Uma forma de controlar o início da construção da inevitável biografia on-line, e ainda resolver a questão do anúncio imediato de uma morte, é o aplicativo para o Facebook If I die. Hoje, avisos de mortes e convites para velórios e enterros costumam ser feitos informalmente pela rede, mas no futuro os usuários poderão começar a receber o comunicado diretamente do amigo morto, em palavras ou pedidos derradeiros preparados previamente por ele.

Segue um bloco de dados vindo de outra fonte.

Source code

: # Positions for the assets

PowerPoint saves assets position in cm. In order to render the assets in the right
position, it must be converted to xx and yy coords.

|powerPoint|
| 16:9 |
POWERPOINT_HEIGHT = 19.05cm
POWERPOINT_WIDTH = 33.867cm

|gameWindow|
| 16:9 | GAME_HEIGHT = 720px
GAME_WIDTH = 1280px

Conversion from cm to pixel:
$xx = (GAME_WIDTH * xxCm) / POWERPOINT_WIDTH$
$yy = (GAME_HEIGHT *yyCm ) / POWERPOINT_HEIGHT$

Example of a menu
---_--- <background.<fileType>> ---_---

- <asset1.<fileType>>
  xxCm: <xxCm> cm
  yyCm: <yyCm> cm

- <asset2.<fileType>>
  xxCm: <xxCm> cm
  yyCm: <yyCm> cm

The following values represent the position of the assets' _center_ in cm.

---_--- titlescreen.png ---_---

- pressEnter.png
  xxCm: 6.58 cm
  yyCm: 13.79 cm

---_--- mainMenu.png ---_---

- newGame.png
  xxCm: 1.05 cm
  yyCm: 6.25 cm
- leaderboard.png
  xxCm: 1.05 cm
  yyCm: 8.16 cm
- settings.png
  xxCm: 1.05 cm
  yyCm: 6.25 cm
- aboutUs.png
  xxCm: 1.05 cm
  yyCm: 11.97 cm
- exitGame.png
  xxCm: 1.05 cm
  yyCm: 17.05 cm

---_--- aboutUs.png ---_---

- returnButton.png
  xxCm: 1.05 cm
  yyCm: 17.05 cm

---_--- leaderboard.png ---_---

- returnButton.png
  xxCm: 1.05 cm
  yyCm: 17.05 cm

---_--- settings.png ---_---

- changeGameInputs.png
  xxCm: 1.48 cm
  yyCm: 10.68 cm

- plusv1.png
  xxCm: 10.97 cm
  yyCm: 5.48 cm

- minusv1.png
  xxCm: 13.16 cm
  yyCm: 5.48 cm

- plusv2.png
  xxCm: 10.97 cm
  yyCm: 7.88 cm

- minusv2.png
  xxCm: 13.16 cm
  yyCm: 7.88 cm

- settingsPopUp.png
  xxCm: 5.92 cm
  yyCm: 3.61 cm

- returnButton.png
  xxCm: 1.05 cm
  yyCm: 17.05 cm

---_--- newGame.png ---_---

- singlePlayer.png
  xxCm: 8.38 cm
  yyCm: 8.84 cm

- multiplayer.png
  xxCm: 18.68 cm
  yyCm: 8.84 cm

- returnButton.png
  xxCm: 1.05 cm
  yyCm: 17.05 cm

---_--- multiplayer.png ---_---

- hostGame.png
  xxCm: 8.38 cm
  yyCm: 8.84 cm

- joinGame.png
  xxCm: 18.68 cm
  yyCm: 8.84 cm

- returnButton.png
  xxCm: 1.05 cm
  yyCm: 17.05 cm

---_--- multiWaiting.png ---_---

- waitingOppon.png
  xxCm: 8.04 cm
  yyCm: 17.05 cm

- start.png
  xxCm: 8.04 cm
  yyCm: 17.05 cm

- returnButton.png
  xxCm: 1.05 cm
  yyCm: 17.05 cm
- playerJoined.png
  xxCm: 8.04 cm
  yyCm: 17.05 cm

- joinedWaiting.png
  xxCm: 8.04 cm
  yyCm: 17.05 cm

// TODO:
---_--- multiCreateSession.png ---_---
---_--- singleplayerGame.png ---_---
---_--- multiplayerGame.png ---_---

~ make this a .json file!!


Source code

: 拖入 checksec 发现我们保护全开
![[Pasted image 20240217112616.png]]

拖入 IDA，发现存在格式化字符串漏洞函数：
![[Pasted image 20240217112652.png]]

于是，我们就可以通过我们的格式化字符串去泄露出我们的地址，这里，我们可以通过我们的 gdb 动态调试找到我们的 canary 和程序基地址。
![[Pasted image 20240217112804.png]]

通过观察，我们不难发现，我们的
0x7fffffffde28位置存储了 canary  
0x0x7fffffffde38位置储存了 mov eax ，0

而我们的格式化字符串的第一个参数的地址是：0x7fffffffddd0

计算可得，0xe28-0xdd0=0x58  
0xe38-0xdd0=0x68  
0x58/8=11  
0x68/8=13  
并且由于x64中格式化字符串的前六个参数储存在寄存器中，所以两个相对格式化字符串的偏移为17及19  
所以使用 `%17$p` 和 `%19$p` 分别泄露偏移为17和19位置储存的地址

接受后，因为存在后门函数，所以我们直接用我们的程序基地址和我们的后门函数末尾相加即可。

O aplicativo permite que seja gravada ou escrita uma mensagem pública, que será enviada para todos os amigos do Facebook assim que a sua morte for informada, e confirmada por três “depositários” escolhidos e contatados em vida. Em pacotes “premium”, pagos, é possível deixar mensagens específicas para determinados amigos.
Para aumentar a polêmica, a empresa dona do aplicativo, a israelense Willook, lançou no ano passado um concurso que promete a fama ao primeiro usuário que morrer. Com o cuidado de excluir qualquer competidor com suspeitas de suicídio, a empresa garante que tornará a mensagem póstuma do vencedor (gravada especialmente para o concurso “For a chance to world fame“) um hit na web. Quem viver, e não ganhar, verá.